Л. Так вечером же. На край, завтра утром.Лесник уходит. Явление пастушки в длинном не по росту прорезиненном плаще с капюшоном и с кнутом.

П. Этта… Чего он приходил?

Д. Лесник?
П. Да какой он лесник. Его на прошлой неделе за пьянку выгнали.
Д. (в сторону). Плакали мои денежки.
П. Чего говорите?
Д. Некогда мне, некогда (Делает вид, что уходит.).
П. Ну пожалуйста. Ну на один день.
Д. Я сам нуждаюсь.
П. Вы, наверно, слышали: у Витюхи палец отрезало. Это для него.
Д. Так у него же еще на прошлой неделе отрезало.
П. На прошлой. А сегодня «скорая» приехала перевязку делать, пятьдесят рублей нужно.
Д. «Скорая» у нас бесплатная.
П. Бесплатная. Бинты есть, а спирта нет. Купить надо.
Д. Нет у меня денег, поняла? Я пенсионер.
П. Я сама пенсионерка. Пять тысяч получаю.
Д. Ничего себе! Больше, чем у меня.
П. Потому что на вредном производстве. Семнадцать лет.
Д. А мне говорили, что ты в торговле работала.
П. Правильно говорили. Торговля и есть самое вредное производство.
Д. Тебе ведь еще за пастьбу сто рублей дают.
П. Сто пятьдесят и в сумку накладывают.
Д. Так ты богачка.
П. Богачка, богачка. А ты скажи, я красивая? Красивая?
Д. Красивая, красивая.
П. Красивее Светки?
Д. Красивее, красивее.
П. Так вы меня сфотографируйте.
Д. Сфотографирую.
П. Только рядом с коровами.
Д. С коровами, с коровами.Пастушка уходит. Слышно мычание коров и щелканье кнута. Явление небритого субъекта с воспаленными глазами и с  банкой варенья.

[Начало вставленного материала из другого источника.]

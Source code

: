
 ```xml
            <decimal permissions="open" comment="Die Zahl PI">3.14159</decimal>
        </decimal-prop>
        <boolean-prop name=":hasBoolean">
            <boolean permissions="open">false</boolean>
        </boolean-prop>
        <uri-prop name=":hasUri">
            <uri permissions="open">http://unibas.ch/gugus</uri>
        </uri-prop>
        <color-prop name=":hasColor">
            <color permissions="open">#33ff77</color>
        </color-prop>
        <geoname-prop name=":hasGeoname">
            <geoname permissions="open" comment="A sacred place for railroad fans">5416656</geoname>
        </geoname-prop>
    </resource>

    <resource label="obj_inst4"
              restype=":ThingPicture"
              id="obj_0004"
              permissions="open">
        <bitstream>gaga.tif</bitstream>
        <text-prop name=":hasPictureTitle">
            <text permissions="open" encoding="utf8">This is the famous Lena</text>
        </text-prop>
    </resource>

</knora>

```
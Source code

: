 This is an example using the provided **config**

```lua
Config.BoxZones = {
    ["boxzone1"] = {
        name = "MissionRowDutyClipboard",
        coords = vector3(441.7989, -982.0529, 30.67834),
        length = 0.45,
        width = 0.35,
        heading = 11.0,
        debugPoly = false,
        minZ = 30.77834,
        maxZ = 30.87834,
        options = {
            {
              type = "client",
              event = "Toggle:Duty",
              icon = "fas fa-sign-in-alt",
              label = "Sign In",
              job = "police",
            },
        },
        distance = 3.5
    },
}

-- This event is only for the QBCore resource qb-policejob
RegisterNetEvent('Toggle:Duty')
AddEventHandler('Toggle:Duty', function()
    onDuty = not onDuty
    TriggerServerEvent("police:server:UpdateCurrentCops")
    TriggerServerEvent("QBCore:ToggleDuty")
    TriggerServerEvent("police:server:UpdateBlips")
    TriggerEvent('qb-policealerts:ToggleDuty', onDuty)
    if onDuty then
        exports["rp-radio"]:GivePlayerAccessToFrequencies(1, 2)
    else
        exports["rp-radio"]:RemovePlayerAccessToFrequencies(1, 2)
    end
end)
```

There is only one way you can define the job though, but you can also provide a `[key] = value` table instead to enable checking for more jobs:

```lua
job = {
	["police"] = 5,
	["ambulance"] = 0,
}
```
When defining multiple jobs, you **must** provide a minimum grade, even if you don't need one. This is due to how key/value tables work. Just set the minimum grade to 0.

Субъект. Чего Погремушка приходила?

Д. Известно чего.
С. Ну и ты дал?
Д. Как же, разбежался. У нее пенсия больше моей.
С. Какая пенсия? Ей еще до пенсии пять лет. Как и мне.
Д. А выглядит…
С. Будешь тут выглядеть. Я чего пришел… У меня, вот варенье прошлогоднее. Морошковое. Говорят, очень полезное.
Д. Сколько?
С. Сто.
Д. За сто ты сам ешь. Я ем за пятьдесят.
С. Ну давай пятьдесят. Хотя стоит все двести.

Отдает банку. Уходит. Дачник недоуменно вертит банку.
Д. И зачем оно мне, прошлогоднее?P.S. Театр.doc можно длить бесконечно, потому что вся наша жизнь – один сплошной вербатим. Почему жанр doc получает сегодня такое распространение – и не только в театре, но и в кино, изо, литературе – ответить вот так, сходу, не берусь. Но, может быть, что-то прояснит отзыв неизвестной мне Алии:

«Натурализм, какого, кажется, прежде авторы, пишущие для театра, себе не позволяли, представляется той самой естественной платой, которой драматурги платят театру за невнимание к себе (а народ в масштабе страны – к себе.Г.А.). Когда не видишь свое сочинение исполненным и даже вообразить непросто, как это будет смотреться на сцене, начинаешь писать безоглядно. Вот с плодами этой самой безоглядности и приходится иметь дело зрителям…».